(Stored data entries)
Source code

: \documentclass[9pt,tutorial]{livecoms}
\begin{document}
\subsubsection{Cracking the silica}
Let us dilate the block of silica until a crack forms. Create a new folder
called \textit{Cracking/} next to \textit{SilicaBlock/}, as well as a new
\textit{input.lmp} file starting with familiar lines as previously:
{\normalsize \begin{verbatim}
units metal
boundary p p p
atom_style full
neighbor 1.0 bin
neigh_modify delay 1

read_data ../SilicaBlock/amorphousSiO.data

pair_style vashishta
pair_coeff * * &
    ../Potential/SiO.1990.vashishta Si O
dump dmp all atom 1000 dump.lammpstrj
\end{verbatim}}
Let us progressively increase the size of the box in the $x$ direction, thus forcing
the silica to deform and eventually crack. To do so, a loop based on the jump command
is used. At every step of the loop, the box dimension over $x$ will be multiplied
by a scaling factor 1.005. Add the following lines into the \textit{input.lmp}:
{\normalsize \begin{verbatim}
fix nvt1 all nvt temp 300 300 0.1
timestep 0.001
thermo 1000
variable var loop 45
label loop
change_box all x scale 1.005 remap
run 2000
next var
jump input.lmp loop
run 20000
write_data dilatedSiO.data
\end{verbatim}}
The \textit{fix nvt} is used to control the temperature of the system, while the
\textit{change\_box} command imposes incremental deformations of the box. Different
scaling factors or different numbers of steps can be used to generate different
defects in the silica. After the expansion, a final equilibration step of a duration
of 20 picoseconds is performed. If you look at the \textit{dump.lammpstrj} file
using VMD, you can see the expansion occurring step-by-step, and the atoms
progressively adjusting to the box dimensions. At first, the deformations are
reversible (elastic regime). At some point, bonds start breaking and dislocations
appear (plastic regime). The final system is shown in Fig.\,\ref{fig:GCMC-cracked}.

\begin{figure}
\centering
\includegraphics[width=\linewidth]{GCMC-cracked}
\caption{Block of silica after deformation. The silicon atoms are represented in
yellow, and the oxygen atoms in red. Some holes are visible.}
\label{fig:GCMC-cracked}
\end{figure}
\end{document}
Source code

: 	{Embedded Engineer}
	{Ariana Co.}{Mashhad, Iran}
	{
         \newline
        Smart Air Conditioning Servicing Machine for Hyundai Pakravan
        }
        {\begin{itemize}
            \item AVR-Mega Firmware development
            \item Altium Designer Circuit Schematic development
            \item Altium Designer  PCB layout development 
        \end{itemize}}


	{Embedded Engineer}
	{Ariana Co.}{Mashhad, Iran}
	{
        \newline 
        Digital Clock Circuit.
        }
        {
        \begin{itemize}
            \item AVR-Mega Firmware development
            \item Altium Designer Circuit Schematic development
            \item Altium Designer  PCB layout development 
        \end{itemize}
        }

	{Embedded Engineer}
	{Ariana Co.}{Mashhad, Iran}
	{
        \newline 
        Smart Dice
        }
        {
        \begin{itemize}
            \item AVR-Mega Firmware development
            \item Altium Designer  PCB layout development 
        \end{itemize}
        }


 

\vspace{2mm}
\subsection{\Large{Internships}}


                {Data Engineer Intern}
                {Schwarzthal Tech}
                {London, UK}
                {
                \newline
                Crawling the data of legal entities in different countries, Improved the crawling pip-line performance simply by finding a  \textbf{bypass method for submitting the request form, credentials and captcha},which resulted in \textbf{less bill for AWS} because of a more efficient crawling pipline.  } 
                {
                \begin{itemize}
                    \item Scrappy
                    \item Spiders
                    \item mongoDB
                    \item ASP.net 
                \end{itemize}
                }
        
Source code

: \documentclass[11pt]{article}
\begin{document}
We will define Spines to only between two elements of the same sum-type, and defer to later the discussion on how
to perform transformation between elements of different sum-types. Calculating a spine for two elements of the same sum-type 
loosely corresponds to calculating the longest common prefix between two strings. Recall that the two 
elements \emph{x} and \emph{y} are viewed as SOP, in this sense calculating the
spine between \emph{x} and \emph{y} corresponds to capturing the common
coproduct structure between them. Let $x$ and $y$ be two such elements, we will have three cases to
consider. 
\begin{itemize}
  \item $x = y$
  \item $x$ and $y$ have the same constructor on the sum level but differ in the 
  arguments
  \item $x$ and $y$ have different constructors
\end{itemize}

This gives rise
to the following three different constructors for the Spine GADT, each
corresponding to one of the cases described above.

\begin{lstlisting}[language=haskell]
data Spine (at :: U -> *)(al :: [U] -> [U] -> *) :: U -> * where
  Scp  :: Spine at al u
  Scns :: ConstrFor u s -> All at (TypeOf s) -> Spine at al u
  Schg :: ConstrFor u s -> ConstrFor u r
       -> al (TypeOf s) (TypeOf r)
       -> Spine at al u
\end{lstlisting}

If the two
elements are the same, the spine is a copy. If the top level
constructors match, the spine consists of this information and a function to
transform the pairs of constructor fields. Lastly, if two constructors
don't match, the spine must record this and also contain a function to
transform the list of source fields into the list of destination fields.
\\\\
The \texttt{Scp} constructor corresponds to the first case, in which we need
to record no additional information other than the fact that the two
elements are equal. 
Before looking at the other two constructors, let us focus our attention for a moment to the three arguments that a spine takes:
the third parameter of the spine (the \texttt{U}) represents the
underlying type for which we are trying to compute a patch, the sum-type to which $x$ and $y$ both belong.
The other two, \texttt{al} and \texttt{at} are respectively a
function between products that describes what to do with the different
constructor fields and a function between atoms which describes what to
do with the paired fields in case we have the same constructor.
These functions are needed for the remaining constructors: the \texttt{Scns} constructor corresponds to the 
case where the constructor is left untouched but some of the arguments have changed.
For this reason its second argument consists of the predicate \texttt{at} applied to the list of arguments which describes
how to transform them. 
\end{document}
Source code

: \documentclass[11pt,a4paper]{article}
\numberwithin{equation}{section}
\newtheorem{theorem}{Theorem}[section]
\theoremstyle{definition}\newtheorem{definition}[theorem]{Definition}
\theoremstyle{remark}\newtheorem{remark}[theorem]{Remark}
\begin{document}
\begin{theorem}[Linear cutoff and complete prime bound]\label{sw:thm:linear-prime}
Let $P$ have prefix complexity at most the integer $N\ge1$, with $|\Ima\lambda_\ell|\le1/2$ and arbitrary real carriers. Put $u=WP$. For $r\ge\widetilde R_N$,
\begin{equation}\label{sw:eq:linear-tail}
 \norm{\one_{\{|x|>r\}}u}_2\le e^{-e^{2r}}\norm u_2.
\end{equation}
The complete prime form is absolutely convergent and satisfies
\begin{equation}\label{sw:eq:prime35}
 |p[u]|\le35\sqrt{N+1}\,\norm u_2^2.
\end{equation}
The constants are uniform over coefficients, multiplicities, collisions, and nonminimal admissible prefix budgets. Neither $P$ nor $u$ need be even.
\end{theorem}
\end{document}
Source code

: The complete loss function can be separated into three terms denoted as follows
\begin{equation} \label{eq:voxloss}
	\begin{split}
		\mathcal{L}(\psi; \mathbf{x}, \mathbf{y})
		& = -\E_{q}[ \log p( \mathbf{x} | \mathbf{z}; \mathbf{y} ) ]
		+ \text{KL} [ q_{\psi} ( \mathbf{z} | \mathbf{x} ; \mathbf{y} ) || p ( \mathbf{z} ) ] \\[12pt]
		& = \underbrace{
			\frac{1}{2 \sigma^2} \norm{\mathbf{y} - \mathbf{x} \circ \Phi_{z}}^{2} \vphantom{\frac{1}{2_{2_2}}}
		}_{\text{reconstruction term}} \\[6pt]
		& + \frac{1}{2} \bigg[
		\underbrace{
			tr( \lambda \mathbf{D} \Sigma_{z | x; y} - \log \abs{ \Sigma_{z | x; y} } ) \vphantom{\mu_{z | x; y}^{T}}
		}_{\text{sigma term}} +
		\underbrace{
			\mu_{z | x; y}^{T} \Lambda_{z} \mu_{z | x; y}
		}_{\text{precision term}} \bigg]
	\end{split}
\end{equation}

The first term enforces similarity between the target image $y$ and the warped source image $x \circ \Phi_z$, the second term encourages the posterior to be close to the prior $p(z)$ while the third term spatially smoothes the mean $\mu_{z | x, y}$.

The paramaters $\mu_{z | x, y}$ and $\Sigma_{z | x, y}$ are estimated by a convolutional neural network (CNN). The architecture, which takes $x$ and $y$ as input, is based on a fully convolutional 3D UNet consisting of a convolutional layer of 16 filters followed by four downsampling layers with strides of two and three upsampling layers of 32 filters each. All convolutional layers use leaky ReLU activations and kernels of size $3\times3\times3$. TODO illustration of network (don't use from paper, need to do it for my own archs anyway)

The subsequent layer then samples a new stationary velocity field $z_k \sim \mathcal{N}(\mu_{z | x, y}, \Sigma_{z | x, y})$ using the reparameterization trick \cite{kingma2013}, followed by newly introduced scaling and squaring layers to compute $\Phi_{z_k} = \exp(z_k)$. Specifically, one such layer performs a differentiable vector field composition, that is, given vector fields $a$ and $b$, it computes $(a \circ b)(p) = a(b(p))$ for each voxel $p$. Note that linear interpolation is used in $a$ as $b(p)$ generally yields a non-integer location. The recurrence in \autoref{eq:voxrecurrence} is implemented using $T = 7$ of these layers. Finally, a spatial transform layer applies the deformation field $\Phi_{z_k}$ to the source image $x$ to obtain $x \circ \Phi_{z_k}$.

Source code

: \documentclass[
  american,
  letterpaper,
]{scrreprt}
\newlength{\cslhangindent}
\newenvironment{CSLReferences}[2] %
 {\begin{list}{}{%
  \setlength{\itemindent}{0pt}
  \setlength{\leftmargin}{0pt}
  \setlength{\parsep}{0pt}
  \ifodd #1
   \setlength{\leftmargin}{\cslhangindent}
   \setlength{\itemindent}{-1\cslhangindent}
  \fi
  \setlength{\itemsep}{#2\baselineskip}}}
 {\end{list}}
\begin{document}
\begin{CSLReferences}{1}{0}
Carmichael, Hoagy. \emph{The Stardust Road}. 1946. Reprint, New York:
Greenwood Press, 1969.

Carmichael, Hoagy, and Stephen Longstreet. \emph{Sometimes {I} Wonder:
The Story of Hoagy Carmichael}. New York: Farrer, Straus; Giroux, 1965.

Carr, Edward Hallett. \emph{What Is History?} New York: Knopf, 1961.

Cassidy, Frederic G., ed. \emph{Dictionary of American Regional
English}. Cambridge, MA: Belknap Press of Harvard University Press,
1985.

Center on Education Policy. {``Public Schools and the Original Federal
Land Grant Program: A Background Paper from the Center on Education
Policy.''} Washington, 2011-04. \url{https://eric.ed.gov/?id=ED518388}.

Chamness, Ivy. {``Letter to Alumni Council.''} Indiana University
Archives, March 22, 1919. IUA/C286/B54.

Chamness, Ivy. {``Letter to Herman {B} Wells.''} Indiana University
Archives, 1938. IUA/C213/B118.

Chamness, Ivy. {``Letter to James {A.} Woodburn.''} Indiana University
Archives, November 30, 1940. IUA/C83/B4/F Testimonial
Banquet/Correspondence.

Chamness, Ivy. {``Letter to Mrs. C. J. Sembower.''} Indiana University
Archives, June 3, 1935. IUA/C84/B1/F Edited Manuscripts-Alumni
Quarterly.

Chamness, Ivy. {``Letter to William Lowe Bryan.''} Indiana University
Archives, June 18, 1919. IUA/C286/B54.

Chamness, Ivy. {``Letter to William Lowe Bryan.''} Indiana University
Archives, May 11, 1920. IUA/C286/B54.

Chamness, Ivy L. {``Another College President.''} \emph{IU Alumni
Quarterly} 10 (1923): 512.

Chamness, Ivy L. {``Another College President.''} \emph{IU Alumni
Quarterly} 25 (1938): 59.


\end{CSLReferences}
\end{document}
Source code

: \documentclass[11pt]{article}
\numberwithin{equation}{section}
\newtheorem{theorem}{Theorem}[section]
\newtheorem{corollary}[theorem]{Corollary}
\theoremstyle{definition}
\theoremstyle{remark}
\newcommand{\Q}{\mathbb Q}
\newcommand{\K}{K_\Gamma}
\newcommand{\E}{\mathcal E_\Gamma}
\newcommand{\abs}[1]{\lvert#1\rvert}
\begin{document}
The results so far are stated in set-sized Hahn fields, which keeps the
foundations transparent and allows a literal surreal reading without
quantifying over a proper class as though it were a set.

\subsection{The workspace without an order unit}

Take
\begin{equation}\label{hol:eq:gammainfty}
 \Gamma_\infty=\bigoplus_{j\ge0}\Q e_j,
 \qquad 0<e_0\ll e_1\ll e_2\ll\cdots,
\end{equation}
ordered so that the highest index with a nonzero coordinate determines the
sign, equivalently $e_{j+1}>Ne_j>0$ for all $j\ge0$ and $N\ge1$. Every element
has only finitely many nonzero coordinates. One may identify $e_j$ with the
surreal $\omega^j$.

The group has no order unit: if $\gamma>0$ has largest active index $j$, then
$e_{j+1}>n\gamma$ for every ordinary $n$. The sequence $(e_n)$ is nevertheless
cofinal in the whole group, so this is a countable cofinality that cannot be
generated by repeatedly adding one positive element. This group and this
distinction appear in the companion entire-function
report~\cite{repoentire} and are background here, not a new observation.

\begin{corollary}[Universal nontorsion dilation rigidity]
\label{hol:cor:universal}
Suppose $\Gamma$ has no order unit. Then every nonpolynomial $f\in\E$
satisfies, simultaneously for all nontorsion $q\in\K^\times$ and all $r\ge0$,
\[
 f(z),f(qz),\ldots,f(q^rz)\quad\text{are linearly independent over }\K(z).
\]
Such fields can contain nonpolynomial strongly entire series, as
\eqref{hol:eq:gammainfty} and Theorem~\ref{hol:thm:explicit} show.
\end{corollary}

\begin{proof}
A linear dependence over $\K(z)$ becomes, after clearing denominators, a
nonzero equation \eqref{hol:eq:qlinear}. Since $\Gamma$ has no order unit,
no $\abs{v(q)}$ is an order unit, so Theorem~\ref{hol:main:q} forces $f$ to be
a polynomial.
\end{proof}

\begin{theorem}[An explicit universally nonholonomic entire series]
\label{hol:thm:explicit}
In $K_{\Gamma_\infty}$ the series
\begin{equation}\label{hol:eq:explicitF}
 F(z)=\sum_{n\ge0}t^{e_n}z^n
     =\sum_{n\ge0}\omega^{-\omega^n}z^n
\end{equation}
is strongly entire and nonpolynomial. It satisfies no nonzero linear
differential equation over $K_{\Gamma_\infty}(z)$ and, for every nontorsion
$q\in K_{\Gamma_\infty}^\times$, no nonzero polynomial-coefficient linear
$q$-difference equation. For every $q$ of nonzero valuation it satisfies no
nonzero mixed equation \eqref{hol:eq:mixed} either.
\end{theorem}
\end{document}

## Work instructions
Restate, please, word for word the span of records running from the first line to the line bearing "neighbor 1.0 bin", both included, and nothing outside it.

## Answer below
Source code

: \documentclass[9pt,tutorial]{livecoms}
\begin{document}
\subsubsection{Cracking the silica}
Let us dilate the block of silica until a crack forms. Create a new folder
called \textit{Cracking/} next to \textit{SilicaBlock/}, as well as a new
\textit{input.lmp} file starting with familiar lines as previously:
{\normalsize \begin{verbatim}
units metal
boundary p p p
atom_style full
neighbor 1.0 bin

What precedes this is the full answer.